Some lines in the entries contain the word "AutoPath". Copy all of them.

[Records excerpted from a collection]
------------------------

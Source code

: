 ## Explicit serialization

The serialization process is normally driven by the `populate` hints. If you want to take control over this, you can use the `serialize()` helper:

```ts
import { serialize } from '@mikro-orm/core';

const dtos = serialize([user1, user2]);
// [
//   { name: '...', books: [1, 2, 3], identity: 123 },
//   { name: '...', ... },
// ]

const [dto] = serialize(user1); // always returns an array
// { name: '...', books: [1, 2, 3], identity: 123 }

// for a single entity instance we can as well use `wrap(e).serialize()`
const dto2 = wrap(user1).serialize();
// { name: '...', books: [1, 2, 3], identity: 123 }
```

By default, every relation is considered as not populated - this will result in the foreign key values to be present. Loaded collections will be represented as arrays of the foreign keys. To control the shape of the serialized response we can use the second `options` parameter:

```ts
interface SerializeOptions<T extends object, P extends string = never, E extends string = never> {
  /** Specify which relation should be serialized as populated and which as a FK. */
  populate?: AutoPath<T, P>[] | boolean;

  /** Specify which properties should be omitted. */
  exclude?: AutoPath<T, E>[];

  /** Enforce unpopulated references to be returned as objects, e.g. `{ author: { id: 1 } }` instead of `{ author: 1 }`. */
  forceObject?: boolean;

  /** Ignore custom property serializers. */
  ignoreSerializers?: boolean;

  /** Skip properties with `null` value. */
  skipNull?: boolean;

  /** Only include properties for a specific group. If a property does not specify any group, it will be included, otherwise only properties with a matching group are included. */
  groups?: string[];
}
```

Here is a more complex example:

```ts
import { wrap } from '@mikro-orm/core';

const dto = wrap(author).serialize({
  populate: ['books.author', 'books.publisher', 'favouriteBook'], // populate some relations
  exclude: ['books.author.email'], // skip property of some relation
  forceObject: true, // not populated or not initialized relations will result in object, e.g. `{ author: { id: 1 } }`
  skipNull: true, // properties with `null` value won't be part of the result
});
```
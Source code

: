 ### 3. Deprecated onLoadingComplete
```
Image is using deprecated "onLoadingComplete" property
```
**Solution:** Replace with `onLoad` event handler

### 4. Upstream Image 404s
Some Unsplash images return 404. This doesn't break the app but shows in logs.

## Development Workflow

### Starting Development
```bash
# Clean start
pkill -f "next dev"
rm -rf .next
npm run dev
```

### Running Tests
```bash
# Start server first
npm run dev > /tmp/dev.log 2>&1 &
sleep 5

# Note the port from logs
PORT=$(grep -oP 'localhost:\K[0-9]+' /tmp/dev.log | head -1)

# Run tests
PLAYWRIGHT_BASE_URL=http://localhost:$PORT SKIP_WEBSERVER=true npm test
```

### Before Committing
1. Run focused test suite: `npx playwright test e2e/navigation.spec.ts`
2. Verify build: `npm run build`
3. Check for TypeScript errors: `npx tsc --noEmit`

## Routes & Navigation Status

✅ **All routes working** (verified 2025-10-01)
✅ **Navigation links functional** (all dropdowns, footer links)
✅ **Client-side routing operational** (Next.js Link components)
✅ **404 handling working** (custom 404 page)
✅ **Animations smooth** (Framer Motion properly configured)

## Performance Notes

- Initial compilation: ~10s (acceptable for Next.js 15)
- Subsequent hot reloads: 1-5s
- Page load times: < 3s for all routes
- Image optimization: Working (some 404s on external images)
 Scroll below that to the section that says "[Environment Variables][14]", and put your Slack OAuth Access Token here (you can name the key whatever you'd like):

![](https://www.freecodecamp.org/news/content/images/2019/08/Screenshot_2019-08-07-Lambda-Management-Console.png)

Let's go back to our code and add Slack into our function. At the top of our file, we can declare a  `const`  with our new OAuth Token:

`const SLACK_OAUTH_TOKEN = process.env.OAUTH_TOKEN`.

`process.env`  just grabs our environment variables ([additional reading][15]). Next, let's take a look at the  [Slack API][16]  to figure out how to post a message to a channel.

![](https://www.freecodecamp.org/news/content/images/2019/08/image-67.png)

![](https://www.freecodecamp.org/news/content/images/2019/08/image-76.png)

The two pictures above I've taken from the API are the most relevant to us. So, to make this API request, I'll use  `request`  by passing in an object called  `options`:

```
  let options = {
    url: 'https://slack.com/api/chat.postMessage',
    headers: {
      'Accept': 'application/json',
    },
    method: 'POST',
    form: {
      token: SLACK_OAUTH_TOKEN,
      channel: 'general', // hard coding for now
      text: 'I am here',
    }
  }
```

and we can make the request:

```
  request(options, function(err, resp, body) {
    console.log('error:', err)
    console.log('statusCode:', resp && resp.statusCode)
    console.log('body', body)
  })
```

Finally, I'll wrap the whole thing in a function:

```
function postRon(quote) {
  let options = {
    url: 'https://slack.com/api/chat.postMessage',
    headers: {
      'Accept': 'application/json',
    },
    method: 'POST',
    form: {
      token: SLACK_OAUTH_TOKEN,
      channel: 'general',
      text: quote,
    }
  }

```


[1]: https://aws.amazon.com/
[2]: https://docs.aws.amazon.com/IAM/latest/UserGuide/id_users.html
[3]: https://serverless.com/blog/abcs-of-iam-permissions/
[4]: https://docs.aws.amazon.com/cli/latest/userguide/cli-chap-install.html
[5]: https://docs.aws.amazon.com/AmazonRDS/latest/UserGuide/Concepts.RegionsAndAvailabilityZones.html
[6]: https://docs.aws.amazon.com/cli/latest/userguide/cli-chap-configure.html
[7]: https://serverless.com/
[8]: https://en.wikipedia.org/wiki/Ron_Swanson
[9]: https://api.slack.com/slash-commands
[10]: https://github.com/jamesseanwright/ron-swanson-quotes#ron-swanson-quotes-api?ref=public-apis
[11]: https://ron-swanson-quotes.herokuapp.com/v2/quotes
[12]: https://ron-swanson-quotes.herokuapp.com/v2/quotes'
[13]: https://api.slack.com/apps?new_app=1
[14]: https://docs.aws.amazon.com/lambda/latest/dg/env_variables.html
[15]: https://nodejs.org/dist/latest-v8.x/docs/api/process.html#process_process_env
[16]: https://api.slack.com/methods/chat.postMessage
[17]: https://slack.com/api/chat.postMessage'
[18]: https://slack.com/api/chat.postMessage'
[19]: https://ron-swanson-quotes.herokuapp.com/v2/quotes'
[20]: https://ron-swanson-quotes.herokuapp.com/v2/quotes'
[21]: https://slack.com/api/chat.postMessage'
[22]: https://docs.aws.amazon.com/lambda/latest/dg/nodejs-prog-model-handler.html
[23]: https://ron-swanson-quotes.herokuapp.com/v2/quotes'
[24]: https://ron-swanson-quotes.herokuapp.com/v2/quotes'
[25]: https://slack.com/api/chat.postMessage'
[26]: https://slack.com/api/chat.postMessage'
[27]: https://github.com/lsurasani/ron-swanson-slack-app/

------------------------

- [Answer below]:
  populate?: AutoPath<T, P>[] | boolean;
  exclude?: AutoPath<T, E>[];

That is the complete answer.